## Work to complete
Exclude the pictures and repeat all of the data exactly.

## Working data

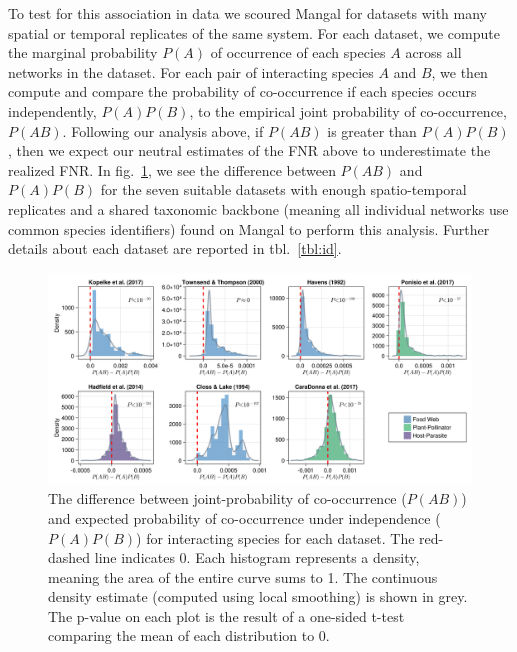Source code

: \documentclass[11pt]{article}
\makeatletter
\def\maxwidth{\ifdim\Gin@nat@width>\linewidth\linewidth
\else\Gin@nat@width\fi}
\let\Oldincludegraphics\includegraphics
\renewcommand{\includegraphics}[1]{\Oldincludegraphics[width=\maxwidth]{#1}}
\makeatother
\begin{document}
To test for this association in data we scoured Mangal for datasets with
many spatial or temporal replicates of the same system. For each
dataset, we compute the marginal probability \(P(A)\) of occurrence of
each species \(A\) across all networks in the dataset. For each pair of
interacting species \(A\) and \(B\), we then compute and compare the
probability of co-occurrence if each species occurs independently,
\(P(A)P(B)\), to the empirical joint probability of co-occurrence,
\(P(AB)\). Following our analysis above, if \(P(AB)\) is greater than
\(P(A)P(B)\), then we expect our neutral estimates of the FNR above to
underestimate the realized FNR. In fig.~\ref{fig:mangal}, we see the
difference between \(P(AB)\) and \(P(A)P(B)\) for the seven suitable
datasets with enough spatio-temporal replicates and a shared taxonomic
backbone (meaning all individual networks use common species
identifiers) found on Mangal to perform this analysis. Further details
about each dataset are reported in tbl.~\ref{tbl:id}.

\begin{figure}
\hypertarget{fig:mangal}{%
\centering
\includegraphics{./figures/fig2.png}
\caption{The difference between joint-probability of co-occurrence
(\(P(AB)\)) and expected probability of co-occurrence under independence
(\(P(A)P(B)\)) for interacting species for each dataset. The red-dashed
line indicates 0. Each histogram represents a density, meaning the area
of the entire curve sums to 1. The continuous density estimate (computed
using local smoothing) is shown in grey. The p-value on each plot is the
result of a one-sided t-test comparing the mean of each distribution to
0.}\label{fig:mangal}
}
\end{figure}
\end{document}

## Written solution
Source code

: \documentclass[11pt]{article}
\makeatletter
\def\maxwidth{\ifdim\Gin@nat@width>\linewidth\linewidth
\else\Gin@nat@width\fi}
\let\Oldincludegraphics\includegraphics
\renewcommand{\includegraphics}[1]{\Oldincludegraphics[width=\maxwidth]{#1}}
\makeatother
\begin{document}
To test for this association in data we scoured Mangal for datasets with
many spatial or temporal replicates of the same system. For each
dataset, we compute the marginal probability \(P(A)\) of occurrence of
each species \(A\) across all networks in the dataset. For each pair of
interacting species \(A\) and \(B\), we then compute and compare the
probability of co-occurrence if each species occurs independently,
\(P(A)P(B)\), to the empirical joint probability of co-occurrence,
\(P(AB)\). Following our analysis above, if \(P(AB)\) is greater than
\(P(A)P(B)\), then we expect our neutral estimates of the FNR above to
underestimate the realized FNR. In fig.~\ref{fig:mangal}, we see the
difference between \(P(AB)\) and \(P(A)P(B)\) for the seven suitable
datasets with enough spatio-temporal replicates and a shared taxonomic
backbone (meaning all individual networks use common species
identifiers) found on Mangal to perform this analysis. Further details
about each dataset are reported in tbl.~\ref{tbl:id}.

\begin{figure}
\hypertarget{fig:mangal}{%
\centering
\includegraphics{./figures/fig2.png}
\caption{The difference between joint-probability of co-occurrence
(\(P(AB)\)) and expected probability of co-occurrence under independence
(\(P(A)P(B)\)) for interacting species for each dataset. The red-dashed
line indicates 0. Each histogram represents a density, meaning the area
of the entire curve sums to 1. The continuous density estimate (computed
using local smoothing) is shown in grey. The p-value on each plot is the
result of a one-sided t-test comparing the mean of each distribution to
0.}\label{fig:mangal}
}
\end{figure}
\end{document}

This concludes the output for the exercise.